1963年生まれ。85年防衛大学校卒業、98年筑波大学大学院修士課程修了。駐中国防衛駐在官(海軍武官)、防衛省海上幕僚監部情報班長、海上自衛隊第21航空隊司令などを歴任。IHS Jane’s、東京財団研究員などを経て現職。

米国との軍事衝突を回避するために

 中国指導部にとってのプライオリティーは中国国内の問題であり、社会の安定のためにも経済改革は焦眉の急である。国内の経済格差是正を含む経済改革は富の再分配を伴うものだ。

 しかし、各既得権益グループと、象徴的な人物を叩く代わりに他の指導者たちに忠誠を誓わせるという手打ちをした以上、彼らの既得権益には配慮しなければならない。

 既得権益を潰して国民に再分配することが出来なければ、同じパイの大きさでは経済格差の構造を変えられない。貧困層に富を分配するために、パイ自体を大きくする必要があるということだ。

 中国の海外への経済活動の拡大が止まることはない。この経済活動は、南シナ海における海底資源開発や海上輸送路の管理なども含む「西進」戦略によって進められている。

 実際に中国指導部は、「一帯一路(“シルクロード経済ベルト”と“21世紀の海上シルクロード”)」というスローガンを掲げて、西への経済活動拡大を実践している。
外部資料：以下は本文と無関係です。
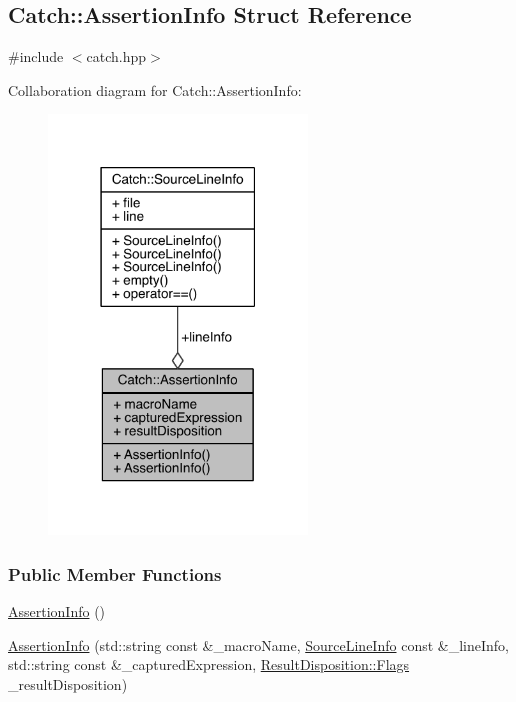 \hypertarget{a00004}{}\subsection{Catch\+:\+:Assertion\+Info Struct Reference}
\label{a00004}


{\ttfamily \#include $<$catch.\+hpp$>$}



Collaboration diagram for Catch\+:\+:Assertion\+Info\+:\nopagebreak
\begin{figure}[H]
\begin{center}
\leavevmode
\includegraphics[width=195pt]{a00170}
\end{center}
\end{figure}
\subsubsection*{Public Member Functions}
\begin{DoxyCompactItemize}
\item 
\hyperlink{a00004_a15c29d306c86361f842a0351a6003b9f}{Assertion\+Info} ()
\item 
\hyperlink{a00004_aaf6cc3eebd40391e54d37ed42953c73f}{Assertion\+Info} (std\+::string const \&\+\_\+macro\+Name, \hyperlink{a00075}{Source\+Line\+Info} const \&\+\_\+line\+Info, std\+::string const \&\+\_\+captured\+Expression, \hyperlink{a00068_a3396cad6e2259af326b3aae93e23e9d8}{Result\+Disposition\+::\+Flags} \+\_\+result\+Disposition)
\end{DoxyCompactItemize}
 中国にとって、自国が有利に経済活動を展開するために必要な地域情勢の維持および創出は重要である。

 中国は、現在、唯一米国がその軍事プレゼンスをもって地域情勢を変える能力を有していることに危機感を有している。

 米国が作り出す地域情勢は、必ずしも中国にとって有利に働くとは限らないからだ。実際、南シナ海や中東などの地域で、米中の権益が衝突している。

 現段階では、中国が、特に通常兵力を用いた戦争で、米国に勝利できる可能性は極めて低い。中国は、海外での経済活動拡大と、それに伴う米国との軍事衝突の回避を、同時に追求しなければならないということだ。